第9話 私は桃瀬に嫉妬する

ここで一週間後に練習試合なんて……


「さすが、先輩なら、いけます!」


 すかさずに桃瀬が月夜の腕を組んでいた。


「そうだとも、天音。あの面打ちなら大丈夫だ。私が油断していたとしても、一本とれたのだから、これなら大丈夫だ」


 宍戸先輩が月夜の肩をたたく。


 まけおしみで認めている大物感だしているけどね皆わかってるよ。

 

 宍戸先輩……カッコ悪い……


「そんなに私を期待をしてくれるなんて!」


 月夜は感激している。


 うわっ、そんな簡単なはずかしなるよ………この茶番。


 宍戸先輩も引いてる。


 たぶん、記憶喪失になってから、より素直になっている気が……


「次も勝てますよ! 月夜先輩!」


小手越しに手をにぎる桃瀬、うらやましいな。


なんで、あんなにアピールできるんだろう。

キラキラした目の桃瀬。そんな彼女に月夜も純真にみている。


「みんな、ありがとう……そんなに」


グスりと涙をふく月夜。


いいよね。純粋な月夜にあこがれた。


 人を疑わないというか……だから、私の恋人の話を受け入れてしまったんだろうけど……それって……本当は。


 思い悩んでしまう。ほんとは月夜は別に好きな人が……男の人じゃなくても。


「月夜先輩、すごいです! すごいです!!  尊敬します!!」


「小春。うれしいよ」


 あんな風に無邪気にしがみつく桃瀬のほうが。 

 小柄で愛らしい後輩って、しかも慕ってくれているって……


 うらやましい、私はあんなに月夜にしがみつけない。


 暗い欲望がつのってしまう。


 これって、昔から感じてた。

 ちやほやされる月夜、一番初めに好きになったのは私だった。


 気づけば、みんなに月夜に好かれようとしてる。

 桃瀬なんて素直に、好きをしめしていた。


ねぇ、私って恋人になればさ、特別になれるって信じていたけど、でも、本当はどうなの。


 わからなくなる。


月夜周りと宍戸先輩は勢いに盛り上がった。


けど、それだけじゃない。


「あ、あの、1週間後の試合、天羽さんには辛くないですか?」


でも、同時に月夜がいないことで試合でれるかもしれない部員は慌てているだろう。


だって、月夜の入院で試合に出れたのは後藤先輩だったし。


「大丈夫さ。
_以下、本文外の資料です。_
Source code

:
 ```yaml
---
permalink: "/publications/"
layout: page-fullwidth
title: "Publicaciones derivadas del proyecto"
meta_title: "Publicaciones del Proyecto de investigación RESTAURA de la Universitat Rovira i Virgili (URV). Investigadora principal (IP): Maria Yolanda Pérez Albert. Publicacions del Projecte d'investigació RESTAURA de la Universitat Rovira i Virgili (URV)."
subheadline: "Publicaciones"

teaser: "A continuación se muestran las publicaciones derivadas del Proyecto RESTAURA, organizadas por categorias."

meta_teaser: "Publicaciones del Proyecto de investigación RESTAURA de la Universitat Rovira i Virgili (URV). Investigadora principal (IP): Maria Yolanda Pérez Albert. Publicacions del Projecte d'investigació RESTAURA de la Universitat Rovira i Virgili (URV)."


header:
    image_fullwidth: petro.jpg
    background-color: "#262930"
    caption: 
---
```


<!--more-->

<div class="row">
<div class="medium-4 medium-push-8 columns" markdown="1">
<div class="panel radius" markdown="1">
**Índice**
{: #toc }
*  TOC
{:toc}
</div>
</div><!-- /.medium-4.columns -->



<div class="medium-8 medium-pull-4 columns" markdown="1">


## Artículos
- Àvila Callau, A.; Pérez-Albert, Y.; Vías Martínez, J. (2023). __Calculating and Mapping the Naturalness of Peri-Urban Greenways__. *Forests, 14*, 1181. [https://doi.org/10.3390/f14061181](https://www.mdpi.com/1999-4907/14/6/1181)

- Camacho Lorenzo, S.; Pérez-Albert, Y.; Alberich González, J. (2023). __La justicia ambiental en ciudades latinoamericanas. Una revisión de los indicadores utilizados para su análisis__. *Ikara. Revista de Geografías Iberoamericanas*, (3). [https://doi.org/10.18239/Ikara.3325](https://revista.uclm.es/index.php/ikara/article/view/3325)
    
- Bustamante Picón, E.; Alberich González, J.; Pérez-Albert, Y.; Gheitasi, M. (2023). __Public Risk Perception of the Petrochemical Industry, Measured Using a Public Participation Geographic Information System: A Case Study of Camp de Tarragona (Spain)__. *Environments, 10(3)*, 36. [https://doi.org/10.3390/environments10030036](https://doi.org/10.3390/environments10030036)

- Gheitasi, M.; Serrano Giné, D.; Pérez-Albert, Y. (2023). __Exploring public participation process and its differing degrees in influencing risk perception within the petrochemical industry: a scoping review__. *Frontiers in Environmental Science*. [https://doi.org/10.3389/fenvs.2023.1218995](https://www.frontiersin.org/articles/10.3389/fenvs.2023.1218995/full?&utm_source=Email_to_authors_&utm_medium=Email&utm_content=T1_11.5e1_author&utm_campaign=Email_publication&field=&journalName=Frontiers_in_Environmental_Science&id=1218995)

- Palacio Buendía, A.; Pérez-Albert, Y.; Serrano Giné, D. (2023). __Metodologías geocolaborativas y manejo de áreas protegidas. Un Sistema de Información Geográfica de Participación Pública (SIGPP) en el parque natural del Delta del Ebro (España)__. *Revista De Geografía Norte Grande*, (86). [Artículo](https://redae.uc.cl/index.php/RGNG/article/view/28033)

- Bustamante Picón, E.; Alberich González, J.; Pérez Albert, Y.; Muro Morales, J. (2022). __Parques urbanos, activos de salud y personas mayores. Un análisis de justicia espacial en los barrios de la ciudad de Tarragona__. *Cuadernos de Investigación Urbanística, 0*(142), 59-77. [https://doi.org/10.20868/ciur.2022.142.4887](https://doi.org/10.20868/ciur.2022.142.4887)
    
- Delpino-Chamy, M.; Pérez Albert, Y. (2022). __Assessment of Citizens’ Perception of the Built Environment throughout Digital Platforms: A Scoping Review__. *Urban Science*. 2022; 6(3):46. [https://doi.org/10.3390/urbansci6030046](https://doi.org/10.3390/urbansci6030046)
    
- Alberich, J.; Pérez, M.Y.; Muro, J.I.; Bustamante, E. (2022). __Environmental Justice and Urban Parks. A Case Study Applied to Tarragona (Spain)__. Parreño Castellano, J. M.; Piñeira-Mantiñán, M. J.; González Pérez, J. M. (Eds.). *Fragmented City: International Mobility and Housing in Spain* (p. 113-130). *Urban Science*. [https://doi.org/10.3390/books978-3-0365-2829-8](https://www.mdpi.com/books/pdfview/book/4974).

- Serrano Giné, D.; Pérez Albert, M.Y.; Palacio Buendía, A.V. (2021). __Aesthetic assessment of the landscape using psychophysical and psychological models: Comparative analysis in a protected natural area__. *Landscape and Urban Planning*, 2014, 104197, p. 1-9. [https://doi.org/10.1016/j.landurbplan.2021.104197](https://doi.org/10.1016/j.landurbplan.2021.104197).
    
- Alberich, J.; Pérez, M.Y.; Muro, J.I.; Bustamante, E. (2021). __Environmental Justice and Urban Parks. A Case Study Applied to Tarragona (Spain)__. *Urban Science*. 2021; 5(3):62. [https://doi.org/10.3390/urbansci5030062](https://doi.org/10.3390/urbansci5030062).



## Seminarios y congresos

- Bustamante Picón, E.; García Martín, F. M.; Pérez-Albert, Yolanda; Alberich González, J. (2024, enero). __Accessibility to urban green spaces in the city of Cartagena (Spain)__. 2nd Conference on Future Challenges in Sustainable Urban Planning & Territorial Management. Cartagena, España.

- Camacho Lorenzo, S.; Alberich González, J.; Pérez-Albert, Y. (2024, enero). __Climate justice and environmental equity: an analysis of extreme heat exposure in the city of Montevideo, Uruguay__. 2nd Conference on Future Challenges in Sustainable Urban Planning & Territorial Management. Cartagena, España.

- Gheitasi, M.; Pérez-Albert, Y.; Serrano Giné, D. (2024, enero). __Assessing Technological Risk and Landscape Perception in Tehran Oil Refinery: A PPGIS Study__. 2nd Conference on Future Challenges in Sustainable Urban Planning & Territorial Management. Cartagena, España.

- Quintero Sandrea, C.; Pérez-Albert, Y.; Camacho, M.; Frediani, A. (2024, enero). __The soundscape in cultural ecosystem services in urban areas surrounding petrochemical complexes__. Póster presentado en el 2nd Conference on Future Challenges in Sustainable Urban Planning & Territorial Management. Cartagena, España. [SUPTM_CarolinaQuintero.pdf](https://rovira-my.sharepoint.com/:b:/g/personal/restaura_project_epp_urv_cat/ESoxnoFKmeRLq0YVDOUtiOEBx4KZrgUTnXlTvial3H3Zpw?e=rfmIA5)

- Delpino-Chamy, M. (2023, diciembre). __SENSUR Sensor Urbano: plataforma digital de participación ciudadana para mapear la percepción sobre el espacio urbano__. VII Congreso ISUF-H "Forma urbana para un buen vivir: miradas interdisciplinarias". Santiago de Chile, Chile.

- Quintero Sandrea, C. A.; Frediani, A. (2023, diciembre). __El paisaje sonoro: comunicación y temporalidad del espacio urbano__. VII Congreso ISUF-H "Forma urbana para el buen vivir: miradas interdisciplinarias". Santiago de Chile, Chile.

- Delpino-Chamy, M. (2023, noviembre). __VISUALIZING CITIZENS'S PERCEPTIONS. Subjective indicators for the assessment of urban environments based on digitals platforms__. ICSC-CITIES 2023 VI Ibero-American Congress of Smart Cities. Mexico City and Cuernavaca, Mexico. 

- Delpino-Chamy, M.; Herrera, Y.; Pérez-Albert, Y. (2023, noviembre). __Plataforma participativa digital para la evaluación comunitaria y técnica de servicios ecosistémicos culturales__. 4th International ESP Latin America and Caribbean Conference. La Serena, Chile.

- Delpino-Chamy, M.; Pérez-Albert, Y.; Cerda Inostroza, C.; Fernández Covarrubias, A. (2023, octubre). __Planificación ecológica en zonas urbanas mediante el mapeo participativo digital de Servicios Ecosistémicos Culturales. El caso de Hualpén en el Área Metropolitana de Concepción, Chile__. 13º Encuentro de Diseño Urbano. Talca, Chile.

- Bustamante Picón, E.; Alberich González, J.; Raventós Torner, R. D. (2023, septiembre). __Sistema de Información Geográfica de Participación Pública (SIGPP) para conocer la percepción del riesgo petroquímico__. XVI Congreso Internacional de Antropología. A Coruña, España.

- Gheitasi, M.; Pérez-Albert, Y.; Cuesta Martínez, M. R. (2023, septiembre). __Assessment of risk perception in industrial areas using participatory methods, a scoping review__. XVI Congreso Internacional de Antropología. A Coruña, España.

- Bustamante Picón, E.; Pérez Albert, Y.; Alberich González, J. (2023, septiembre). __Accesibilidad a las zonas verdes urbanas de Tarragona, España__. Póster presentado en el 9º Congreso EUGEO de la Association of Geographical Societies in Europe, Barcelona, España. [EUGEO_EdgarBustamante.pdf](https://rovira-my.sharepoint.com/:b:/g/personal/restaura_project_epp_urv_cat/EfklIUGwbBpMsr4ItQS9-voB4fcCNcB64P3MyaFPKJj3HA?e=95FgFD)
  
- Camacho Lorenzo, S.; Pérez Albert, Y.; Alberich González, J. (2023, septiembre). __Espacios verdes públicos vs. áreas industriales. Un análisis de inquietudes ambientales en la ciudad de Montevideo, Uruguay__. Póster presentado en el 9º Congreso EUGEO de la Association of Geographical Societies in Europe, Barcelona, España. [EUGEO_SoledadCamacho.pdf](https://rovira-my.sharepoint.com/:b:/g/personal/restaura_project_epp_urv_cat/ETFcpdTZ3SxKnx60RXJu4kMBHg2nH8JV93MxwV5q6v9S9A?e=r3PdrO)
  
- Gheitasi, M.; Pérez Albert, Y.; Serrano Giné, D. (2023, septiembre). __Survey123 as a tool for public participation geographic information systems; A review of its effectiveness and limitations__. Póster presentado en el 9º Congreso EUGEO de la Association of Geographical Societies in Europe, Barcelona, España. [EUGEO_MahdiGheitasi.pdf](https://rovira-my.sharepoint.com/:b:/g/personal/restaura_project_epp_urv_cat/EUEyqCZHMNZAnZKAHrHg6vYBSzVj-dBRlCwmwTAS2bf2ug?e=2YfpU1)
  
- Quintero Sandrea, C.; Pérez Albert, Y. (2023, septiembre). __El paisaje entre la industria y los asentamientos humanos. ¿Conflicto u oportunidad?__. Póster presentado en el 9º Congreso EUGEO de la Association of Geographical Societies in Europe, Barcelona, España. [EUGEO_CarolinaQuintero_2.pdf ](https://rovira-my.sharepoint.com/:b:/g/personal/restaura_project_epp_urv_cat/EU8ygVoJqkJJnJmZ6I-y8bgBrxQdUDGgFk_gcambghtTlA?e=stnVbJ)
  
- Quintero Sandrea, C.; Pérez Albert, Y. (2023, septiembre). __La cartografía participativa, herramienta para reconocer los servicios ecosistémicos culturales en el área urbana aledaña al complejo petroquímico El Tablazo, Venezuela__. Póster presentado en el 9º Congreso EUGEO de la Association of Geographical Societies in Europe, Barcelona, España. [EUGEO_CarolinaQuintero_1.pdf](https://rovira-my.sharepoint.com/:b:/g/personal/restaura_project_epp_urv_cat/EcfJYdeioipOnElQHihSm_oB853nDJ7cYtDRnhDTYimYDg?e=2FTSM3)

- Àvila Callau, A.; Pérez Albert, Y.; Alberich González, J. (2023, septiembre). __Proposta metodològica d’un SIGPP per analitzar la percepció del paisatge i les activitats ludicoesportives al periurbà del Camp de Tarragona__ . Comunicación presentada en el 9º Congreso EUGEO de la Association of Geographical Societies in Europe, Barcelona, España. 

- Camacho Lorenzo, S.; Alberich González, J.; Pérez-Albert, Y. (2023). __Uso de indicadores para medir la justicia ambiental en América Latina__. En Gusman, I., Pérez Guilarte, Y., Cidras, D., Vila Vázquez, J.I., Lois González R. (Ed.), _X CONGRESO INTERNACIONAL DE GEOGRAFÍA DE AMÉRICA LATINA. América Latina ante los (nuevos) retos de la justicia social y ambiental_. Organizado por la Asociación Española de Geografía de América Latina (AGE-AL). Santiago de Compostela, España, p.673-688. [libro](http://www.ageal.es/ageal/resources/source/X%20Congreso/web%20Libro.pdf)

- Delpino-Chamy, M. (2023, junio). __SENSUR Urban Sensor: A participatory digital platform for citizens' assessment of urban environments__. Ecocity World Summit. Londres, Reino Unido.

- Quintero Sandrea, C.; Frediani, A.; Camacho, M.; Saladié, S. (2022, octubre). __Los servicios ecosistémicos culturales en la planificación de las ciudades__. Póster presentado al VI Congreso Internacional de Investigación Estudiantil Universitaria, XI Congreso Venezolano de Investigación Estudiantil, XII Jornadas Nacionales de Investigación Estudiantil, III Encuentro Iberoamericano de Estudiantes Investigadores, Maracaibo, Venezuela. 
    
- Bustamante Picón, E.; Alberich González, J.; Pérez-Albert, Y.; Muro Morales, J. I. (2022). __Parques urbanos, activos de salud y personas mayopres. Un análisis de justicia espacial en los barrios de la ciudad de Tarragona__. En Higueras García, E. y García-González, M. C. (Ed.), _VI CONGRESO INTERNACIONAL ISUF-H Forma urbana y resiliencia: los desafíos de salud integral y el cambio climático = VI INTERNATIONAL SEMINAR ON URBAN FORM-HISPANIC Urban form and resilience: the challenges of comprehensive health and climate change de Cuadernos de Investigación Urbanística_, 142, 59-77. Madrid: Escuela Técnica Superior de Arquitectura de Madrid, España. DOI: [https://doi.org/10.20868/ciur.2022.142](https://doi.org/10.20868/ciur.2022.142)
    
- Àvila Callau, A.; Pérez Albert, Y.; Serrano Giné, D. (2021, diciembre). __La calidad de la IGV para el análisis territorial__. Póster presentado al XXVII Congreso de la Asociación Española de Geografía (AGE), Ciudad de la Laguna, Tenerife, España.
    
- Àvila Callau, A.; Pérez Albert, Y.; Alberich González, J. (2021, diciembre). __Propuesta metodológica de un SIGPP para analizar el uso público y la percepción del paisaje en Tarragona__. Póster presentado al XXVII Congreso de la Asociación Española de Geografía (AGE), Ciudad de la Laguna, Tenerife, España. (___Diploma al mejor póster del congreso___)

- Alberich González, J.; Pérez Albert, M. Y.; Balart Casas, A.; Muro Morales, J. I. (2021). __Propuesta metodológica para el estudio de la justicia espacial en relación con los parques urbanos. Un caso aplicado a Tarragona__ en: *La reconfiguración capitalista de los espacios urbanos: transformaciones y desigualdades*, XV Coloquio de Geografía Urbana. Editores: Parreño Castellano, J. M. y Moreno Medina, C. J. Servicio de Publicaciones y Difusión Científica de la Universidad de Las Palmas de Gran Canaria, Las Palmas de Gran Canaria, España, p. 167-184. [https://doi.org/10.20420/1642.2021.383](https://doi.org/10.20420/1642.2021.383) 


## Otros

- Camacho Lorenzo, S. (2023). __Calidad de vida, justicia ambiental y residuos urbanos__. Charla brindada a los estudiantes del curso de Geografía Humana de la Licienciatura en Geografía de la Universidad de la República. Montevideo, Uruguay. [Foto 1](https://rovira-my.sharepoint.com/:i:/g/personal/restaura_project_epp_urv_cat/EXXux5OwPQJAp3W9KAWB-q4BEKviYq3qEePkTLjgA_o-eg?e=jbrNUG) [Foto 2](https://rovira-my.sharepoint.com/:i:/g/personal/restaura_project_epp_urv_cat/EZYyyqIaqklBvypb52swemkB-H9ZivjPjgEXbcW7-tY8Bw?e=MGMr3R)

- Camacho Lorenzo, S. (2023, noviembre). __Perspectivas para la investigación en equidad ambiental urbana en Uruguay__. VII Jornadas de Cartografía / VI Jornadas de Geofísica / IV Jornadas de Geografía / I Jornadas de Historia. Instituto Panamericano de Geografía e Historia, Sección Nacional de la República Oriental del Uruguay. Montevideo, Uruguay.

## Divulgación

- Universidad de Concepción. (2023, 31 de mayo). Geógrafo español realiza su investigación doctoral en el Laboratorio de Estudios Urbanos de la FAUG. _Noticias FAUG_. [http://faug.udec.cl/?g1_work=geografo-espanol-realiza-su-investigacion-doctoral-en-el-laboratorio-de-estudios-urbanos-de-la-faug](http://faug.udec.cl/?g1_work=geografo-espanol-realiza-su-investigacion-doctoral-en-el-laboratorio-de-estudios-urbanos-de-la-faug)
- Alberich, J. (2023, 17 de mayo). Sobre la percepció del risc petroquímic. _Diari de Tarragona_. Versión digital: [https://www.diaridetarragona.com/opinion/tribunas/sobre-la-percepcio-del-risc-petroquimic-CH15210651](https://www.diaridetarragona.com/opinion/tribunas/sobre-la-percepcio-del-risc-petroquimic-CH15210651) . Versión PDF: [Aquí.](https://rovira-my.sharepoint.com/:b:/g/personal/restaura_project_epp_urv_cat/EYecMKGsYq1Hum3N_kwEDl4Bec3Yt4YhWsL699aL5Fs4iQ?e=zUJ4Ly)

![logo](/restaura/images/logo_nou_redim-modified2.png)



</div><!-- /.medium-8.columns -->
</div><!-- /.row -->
手を抜いていたとはいえ、私から一本取れるんだから、天羽は大丈夫さ」


にこやかに宍戸先輩が口にする。

空気を読まないように。


わかるよ。彼女は月夜には劣る腕前なのだから、先輩と月夜がいなくならない限り、試合にはでれない。


「けど……」


辛そうに顔を歪めていた、

なにせ、自分の立場は危うくなったんだ。


「ありがとう。心配してくれて、私は大丈夫だから……」


月夜は彼女にほほえむ。


あっ、そんなこと言われると彼女は何も言えない。


かわいそうに。


表情を隠すように下をむいている。


これも、嫉妬だよね。


あとは、先制が決めること、月夜のファンと宍戸先輩は、先制の判断をまっていた。


やがて、先生はため息をついて、決断する。


「しかたない。もう、すきにして」


先生の判断に盛り上がる人、下がる人。


でも、どちらの気持ちもわかる。

月夜の活躍をみたい私、そして、月夜が出ることででれなくなる可能性のある子。


月夜さえいなければ、月夜がいてくれでは、そんな二つの感覚がうずまいていた。